Wikipedia:Wikipedia Signpost/2008-06-23/Dispatches

Dispatches

Dispatches: How Wikipedia's 1.0 assessment scale has evolved

Two different grading systems: "importance" and "quality"

Most users will have seen the talk page banners that indicate what stage an article has reached in the writing process: {{A-Class}}, {{B-Class}}, {{Start-Class}}, or even {{Stub-Class}}. They may also have noticed that many articles are graded according to their importance: from {{Low-importance}} to {{Top-importance}}. These rankings may seem cryptic to new or occasional editors, and even seasoned editors may not have given much thought to the role of these templates in Wikipedia's quality control process.

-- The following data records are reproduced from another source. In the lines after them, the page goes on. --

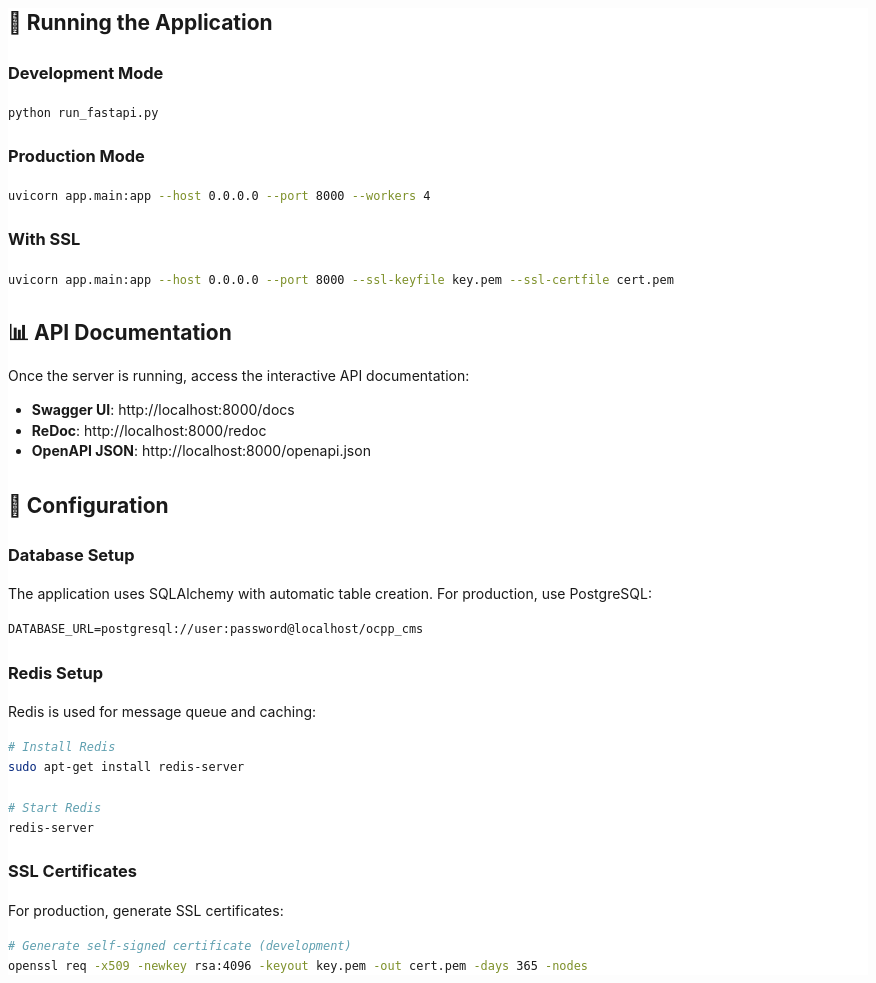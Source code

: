 ## 🚀 Running the Application

### Development Mode
```bash
python run_fastapi.py
```

### Production Mode
```bash
uvicorn app.main:app --host 0.0.0.0 --port 8000 --workers 4
```

### With SSL
```bash
uvicorn app.main:app --host 0.0.0.0 --port 8000 --ssl-keyfile key.pem --ssl-certfile cert.pem
```

## 📊 API Documentation

Once the server is running, access the interactive API documentation:

- **Swagger UI**: http://localhost:8000/docs
- **ReDoc**: http://localhost:8000/redoc
- **OpenAPI JSON**: http://localhost:8000/openapi.json

## 🔧 Configuration

### Database Setup
The application uses SQLAlchemy with automatic table creation. For production, use PostgreSQL:

```env
DATABASE_URL=postgresql://user:password@localhost/ocpp_cms
```

### Redis Setup
Redis is used for message queue and caching:

```bash
# Install Redis
sudo apt-get install redis-server

# Start Redis
redis-server
```

### SSL Certificates
For production, generate SSL certificates:

```bash
# Generate self-signed certificate (development)
openssl req -x509 -newkey rsa:4096 -keyout key.pem -out cert.pem -days 365 -nodes
```
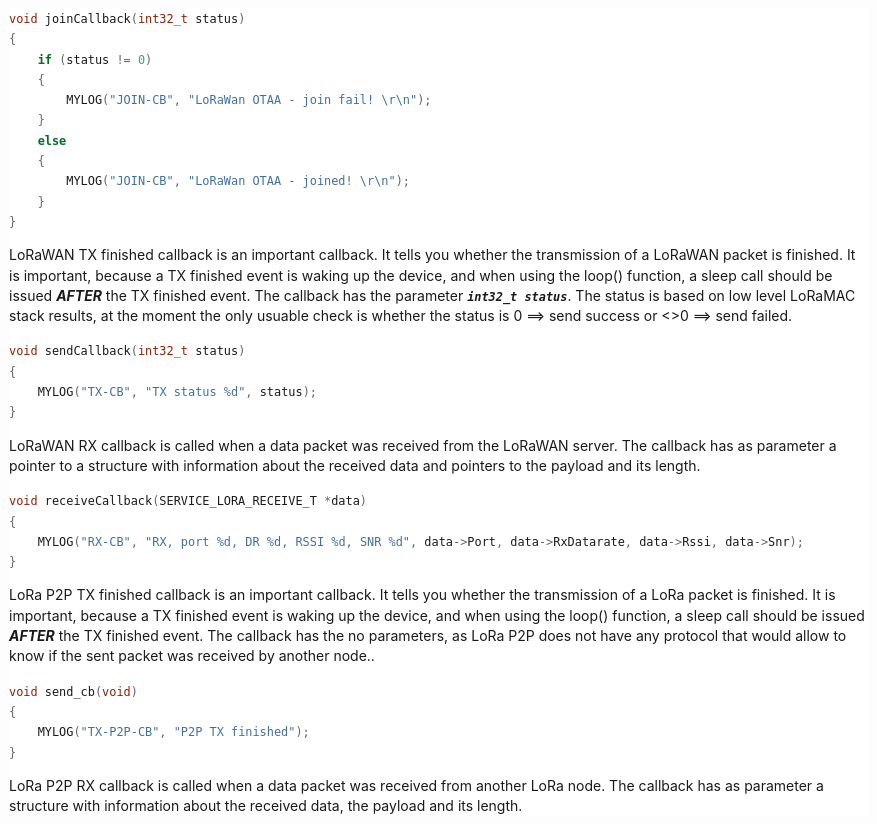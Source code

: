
 ```cpp
void joinCallback(int32_t status)
{
	if (status != 0)
	{
		MYLOG("JOIN-CB", "LoRaWan OTAA - join fail! \r\n");
	}
	else
	{
		MYLOG("JOIN-CB", "LoRaWan OTAA - joined! \r\n");
	}
}
```

LoRaWAN TX finished callback is an important callback. It tells you whether the transmission of a LoRaWAN packet is finished. It is important, because a TX finished event is waking up the device, and when using the loop() function, a sleep call should be issued _**AFTER**_ the TX finished event. The callback has the parameter _**`int32_t status`**_. The status is based on low level LoRaMAC stack results, at the moment the only usuable check is whether the status is 0 ==> send success or <>0 ==> send failed.

```cpp
void sendCallback(int32_t status)
{
	MYLOG("TX-CB", "TX status %d", status);
}
```

LoRaWAN RX callback is called when a data packet was received from the LoRaWAN server. The callback has as parameter a pointer to a structure with information about the received data and pointers to the payload and its length.    

```cpp
void receiveCallback(SERVICE_LORA_RECEIVE_T *data)
{
	MYLOG("RX-CB", "RX, port %d, DR %d, RSSI %d, SNR %d", data->Port, data->RxDatarate, data->Rssi, data->Snr);
}
```

LoRa P2P TX finished callback is an important callback. It tells you whether the transmission of a LoRa packet is finished. It is important, because a TX finished event is waking up the device, and when using the loop() function, a sleep call should be issued _**AFTER**_ the TX finished event. The callback has the no parameters, as LoRa P2P does not have any protocol that would allow to know if the sent packet was received by another node..

```cpp
void send_cb(void)
{
	MYLOG("TX-P2P-CB", "P2P TX finished");
}
```

LoRa P2P RX callback is called when a data packet was received from another LoRa node. The callback has as parameter a structure with information about the received data, the payload and its length.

Moreover, there is often confusion about the relationship between this assessment scale and the processes that determine good articles (GA) and featured articles (FA).

Importance scheme

Wikipedia's importance scheme aims to determine the importance attached to an article's topic by its related WikiProject(s) – from those that are "extremely important, even crucial", to those that are "not particularly notable or significant". Thus, the same topic may be more important to one project than to another, and as such can receive more than one assessment on the importance scale. Powderfinger, for instance, has been rated of "top-importance" (priority) by the Powderfinger WikiProject, "high-importance" by WikiProject Australia, and "mid-importance" by WikiProject Alternative music.

Quality assessment

The encyclopedia's quality assessment scheme is more complex, because it has to address many facets of article quality, such as completeness, layout and language. Since a June 2008 poll added a new "class", WikiProjects will begin using five levels for quality assessment:

Stub – a basic description in a paragraph or two;
Start – an article that is developing, but is quite incomplete and lacks reliable sources;
C – an article that is moderately complete, but lacks sources or contains cleanup tags;
B – an article that is mostly complete, without POV or other major cleanup issues, but which requires further work to reach Good Article standards;
A – an article that is organized well and is essentially complete, but needs style issues addressed before submission as a featured article candidate).

Critically, such "importance" and "quality" are not necessarily correlated: one article might be of "low importance" and "A Class" (see Clea Rose example); another might be a "top-importance" stub (see Judiciary of Australia example).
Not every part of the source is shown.